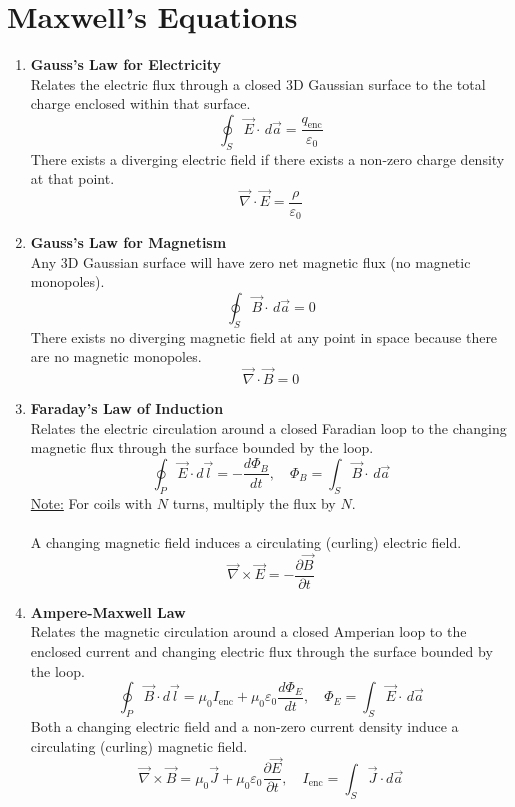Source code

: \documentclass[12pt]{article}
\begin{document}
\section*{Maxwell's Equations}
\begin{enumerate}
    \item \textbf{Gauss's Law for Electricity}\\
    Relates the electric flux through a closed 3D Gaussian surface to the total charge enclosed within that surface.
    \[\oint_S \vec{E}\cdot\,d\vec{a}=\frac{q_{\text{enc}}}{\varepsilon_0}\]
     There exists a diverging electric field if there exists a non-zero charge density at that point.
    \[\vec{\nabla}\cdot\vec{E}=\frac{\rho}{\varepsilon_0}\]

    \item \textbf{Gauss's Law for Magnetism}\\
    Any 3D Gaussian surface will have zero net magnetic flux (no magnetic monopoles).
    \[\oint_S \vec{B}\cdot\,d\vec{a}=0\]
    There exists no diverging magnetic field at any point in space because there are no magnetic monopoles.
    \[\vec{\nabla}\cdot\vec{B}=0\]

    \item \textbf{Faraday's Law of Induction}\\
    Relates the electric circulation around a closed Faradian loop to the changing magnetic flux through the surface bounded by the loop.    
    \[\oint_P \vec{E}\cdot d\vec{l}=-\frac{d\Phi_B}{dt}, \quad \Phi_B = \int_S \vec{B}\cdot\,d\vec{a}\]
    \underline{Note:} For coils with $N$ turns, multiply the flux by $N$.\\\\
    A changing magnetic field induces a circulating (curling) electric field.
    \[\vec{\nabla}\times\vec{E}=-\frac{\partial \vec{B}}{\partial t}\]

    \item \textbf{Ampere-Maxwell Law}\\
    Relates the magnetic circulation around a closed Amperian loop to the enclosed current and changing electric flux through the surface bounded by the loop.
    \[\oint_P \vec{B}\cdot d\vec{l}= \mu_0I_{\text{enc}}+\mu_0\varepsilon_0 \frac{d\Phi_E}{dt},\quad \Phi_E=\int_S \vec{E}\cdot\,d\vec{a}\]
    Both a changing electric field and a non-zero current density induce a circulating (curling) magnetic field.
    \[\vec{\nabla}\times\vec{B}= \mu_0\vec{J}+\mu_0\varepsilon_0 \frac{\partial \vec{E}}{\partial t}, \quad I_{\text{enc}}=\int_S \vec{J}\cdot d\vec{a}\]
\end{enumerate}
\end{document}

==

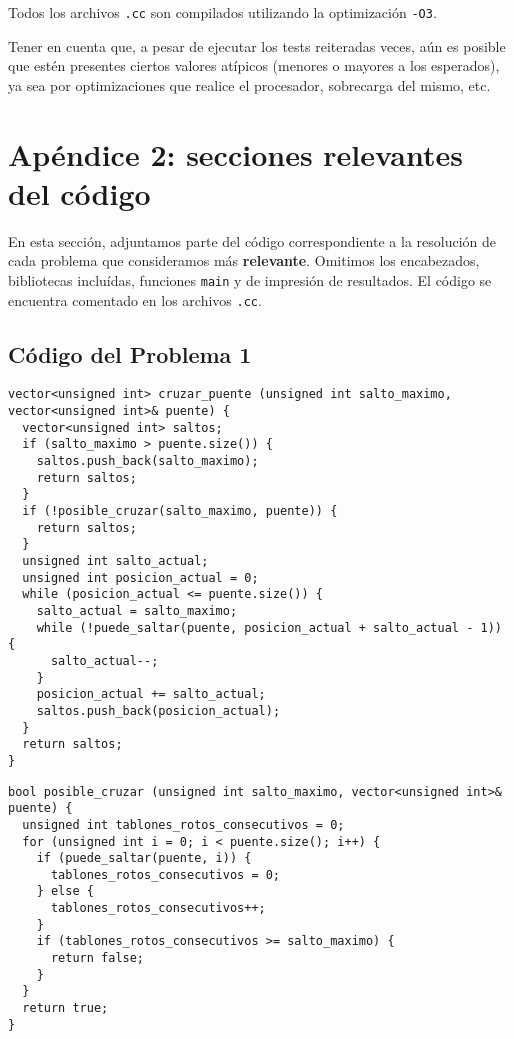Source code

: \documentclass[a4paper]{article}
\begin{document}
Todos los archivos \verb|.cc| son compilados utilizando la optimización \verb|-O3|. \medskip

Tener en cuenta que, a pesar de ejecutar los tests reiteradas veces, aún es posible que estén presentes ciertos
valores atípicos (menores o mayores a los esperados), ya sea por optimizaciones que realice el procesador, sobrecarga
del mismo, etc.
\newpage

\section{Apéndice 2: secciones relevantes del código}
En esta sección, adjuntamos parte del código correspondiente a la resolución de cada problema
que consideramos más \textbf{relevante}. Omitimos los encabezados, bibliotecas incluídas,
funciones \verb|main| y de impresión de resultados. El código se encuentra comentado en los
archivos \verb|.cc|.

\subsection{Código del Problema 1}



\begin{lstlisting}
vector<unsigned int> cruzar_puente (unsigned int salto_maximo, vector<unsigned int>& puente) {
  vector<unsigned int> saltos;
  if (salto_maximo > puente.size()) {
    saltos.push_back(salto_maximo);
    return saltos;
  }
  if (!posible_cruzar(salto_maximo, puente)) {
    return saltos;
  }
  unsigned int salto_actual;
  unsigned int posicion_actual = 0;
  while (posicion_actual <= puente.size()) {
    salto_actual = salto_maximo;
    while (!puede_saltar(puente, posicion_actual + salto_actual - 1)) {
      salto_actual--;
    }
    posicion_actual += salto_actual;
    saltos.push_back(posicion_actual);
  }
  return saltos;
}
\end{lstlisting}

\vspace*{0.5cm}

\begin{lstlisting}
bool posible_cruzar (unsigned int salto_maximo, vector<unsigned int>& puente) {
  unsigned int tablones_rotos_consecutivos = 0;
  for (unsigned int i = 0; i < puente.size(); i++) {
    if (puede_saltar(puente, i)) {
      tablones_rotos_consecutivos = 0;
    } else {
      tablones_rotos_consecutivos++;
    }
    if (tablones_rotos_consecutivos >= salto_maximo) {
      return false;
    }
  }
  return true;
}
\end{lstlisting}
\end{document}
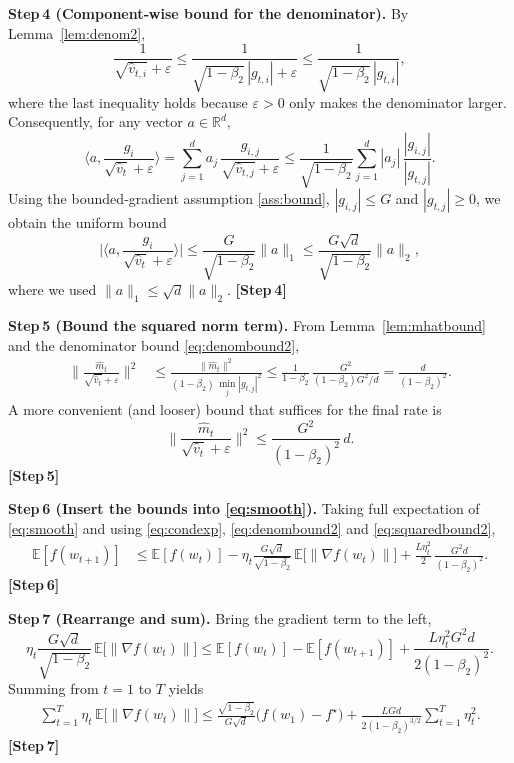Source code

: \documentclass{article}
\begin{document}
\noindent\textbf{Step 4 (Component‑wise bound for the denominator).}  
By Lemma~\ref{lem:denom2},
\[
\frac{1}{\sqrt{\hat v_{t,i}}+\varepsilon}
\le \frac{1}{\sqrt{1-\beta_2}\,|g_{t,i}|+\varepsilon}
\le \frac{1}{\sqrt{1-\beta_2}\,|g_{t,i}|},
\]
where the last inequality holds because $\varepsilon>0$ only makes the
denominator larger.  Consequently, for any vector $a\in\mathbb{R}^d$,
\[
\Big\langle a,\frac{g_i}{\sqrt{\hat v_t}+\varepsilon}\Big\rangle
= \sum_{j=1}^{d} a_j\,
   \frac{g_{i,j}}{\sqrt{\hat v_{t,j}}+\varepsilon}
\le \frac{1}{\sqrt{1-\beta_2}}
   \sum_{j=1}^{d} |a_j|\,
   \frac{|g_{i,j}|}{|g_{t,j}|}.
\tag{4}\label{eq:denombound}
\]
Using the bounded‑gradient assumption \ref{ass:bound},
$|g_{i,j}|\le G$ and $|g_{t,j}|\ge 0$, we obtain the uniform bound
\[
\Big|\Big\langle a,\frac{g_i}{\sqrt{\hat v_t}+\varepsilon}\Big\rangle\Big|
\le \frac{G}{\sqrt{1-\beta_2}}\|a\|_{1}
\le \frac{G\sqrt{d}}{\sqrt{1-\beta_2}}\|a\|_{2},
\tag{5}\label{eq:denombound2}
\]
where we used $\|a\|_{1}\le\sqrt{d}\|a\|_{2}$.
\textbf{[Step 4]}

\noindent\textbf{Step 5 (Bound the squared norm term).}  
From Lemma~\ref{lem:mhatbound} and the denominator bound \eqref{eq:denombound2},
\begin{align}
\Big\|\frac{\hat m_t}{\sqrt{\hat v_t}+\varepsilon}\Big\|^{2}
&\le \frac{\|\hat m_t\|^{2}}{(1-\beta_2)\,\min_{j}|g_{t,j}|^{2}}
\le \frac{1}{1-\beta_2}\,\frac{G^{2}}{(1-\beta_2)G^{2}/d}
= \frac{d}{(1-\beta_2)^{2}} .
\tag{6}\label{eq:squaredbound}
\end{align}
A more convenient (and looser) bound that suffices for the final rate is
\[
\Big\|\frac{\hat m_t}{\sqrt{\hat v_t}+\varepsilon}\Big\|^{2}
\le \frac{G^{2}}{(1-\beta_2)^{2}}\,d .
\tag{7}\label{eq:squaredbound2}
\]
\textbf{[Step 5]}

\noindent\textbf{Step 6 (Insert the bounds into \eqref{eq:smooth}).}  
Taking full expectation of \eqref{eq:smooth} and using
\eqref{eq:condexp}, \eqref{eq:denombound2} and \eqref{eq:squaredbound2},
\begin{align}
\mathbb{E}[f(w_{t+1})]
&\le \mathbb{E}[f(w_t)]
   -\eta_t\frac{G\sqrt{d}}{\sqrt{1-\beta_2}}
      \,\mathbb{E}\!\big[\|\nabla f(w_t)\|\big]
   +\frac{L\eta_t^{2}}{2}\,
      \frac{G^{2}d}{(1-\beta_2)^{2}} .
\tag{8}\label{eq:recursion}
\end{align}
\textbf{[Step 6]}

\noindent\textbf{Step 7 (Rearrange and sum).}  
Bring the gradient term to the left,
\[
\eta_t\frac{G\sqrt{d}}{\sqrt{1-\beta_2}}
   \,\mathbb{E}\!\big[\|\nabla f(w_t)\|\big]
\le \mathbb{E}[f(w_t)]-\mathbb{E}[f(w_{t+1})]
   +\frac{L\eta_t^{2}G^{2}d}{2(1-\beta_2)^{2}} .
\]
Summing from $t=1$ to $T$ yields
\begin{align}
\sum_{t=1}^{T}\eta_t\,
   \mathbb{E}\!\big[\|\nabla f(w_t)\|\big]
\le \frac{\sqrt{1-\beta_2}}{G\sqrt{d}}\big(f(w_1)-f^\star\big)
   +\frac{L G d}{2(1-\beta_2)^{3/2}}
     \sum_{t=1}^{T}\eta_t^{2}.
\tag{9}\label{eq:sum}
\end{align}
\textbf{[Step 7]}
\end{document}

Description of the task: List every line above that contains the word "verb".

Result of this exercise:
Todos los archivos \verb|.cc| son compilados utilizando la optimización \verb|-O3|. \medskip
funciones \verb|main| y de impresión de resultados. El código se encuentra comentado en los
archivos \verb|.cc|.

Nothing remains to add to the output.